BEGIN

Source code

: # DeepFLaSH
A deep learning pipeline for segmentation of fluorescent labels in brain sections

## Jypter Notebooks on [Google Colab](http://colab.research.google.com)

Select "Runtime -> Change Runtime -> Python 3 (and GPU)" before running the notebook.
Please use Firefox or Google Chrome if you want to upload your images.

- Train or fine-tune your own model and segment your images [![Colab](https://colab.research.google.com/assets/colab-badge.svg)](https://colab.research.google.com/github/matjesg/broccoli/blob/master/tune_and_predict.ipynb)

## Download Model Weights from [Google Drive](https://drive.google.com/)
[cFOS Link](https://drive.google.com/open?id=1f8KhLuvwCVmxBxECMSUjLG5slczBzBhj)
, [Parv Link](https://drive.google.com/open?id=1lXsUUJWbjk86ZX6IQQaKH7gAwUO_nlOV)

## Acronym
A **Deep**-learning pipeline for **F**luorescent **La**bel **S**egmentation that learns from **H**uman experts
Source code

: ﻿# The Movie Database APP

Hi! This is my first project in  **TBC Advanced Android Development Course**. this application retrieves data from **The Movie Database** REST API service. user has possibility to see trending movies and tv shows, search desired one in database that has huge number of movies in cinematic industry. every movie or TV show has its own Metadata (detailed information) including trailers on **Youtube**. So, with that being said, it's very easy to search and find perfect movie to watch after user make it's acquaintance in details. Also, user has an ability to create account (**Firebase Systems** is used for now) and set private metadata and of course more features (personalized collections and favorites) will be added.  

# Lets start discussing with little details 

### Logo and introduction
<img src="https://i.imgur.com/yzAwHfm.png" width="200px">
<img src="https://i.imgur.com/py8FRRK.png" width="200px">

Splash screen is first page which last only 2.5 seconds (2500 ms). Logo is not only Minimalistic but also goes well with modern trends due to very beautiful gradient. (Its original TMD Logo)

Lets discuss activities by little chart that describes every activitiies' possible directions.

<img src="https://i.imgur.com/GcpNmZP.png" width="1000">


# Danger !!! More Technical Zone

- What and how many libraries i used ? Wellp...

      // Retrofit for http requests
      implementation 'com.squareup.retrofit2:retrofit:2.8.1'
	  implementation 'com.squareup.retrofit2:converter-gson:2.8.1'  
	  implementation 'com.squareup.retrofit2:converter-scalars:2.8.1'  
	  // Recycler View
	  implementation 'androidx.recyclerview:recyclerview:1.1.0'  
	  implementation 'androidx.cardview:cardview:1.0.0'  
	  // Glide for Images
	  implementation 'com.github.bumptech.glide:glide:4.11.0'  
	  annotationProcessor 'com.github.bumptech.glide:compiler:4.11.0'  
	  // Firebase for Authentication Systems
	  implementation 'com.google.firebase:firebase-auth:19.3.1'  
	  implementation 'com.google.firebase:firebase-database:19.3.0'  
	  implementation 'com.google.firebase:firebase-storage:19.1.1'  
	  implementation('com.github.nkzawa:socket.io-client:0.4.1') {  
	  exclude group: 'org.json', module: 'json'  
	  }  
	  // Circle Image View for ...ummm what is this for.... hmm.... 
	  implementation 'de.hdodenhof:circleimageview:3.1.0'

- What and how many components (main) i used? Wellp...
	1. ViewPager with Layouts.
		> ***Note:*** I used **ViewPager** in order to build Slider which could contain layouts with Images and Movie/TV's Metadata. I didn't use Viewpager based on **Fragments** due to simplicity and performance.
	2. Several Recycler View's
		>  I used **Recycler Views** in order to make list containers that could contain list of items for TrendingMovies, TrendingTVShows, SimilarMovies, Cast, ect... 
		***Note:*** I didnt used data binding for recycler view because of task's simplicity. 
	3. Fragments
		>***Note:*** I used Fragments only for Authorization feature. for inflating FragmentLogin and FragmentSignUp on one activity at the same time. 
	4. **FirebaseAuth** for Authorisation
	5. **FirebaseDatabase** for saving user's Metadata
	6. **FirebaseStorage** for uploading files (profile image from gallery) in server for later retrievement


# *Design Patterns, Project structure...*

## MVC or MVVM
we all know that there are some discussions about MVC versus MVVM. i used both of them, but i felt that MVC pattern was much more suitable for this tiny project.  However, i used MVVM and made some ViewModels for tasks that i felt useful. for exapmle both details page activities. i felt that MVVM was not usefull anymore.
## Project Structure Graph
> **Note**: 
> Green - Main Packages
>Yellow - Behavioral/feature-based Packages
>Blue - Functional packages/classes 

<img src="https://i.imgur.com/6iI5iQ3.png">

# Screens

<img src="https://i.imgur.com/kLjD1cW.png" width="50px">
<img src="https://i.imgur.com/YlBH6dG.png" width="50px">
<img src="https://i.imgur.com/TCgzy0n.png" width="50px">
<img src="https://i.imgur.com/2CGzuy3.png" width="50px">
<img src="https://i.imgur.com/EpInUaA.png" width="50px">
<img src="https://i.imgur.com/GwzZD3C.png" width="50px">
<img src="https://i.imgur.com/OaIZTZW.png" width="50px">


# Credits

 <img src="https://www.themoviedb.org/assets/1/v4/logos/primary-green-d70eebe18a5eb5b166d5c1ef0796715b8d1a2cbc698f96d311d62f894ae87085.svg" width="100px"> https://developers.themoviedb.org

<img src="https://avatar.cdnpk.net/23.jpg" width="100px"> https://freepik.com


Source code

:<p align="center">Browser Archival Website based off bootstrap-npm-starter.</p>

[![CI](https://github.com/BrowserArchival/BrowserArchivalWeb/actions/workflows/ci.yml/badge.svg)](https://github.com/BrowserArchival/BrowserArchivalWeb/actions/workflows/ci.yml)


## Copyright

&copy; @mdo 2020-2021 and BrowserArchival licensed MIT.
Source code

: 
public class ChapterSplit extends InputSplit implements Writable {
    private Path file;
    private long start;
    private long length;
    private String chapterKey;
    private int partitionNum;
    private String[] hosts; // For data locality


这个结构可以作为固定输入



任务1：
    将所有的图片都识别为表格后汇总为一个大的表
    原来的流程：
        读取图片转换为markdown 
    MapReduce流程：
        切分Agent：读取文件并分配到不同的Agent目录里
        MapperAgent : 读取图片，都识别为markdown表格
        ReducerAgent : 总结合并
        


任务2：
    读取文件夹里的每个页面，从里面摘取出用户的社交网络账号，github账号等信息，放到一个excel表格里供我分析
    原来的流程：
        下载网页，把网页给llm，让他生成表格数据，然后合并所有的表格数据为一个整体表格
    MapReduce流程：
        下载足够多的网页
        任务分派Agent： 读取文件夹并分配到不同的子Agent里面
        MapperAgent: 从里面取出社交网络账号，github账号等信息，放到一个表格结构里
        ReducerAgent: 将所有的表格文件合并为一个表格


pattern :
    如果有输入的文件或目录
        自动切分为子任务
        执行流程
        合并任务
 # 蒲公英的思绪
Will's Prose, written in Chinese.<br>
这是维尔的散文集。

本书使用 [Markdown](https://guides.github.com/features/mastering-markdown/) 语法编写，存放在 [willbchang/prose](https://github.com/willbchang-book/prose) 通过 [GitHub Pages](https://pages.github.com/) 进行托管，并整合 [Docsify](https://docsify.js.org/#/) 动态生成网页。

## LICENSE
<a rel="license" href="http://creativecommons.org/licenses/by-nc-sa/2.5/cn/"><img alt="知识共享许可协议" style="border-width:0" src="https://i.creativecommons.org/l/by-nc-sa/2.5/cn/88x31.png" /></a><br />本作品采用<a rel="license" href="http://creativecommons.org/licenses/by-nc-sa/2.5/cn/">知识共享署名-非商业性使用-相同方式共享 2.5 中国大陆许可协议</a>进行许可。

END

=== WHAT IS BEING ASKED ===
Check each line of the records for the string "research" and state how many lines contain it. Give only the number.

=== OUTPUT FOR THIS TASK ===
2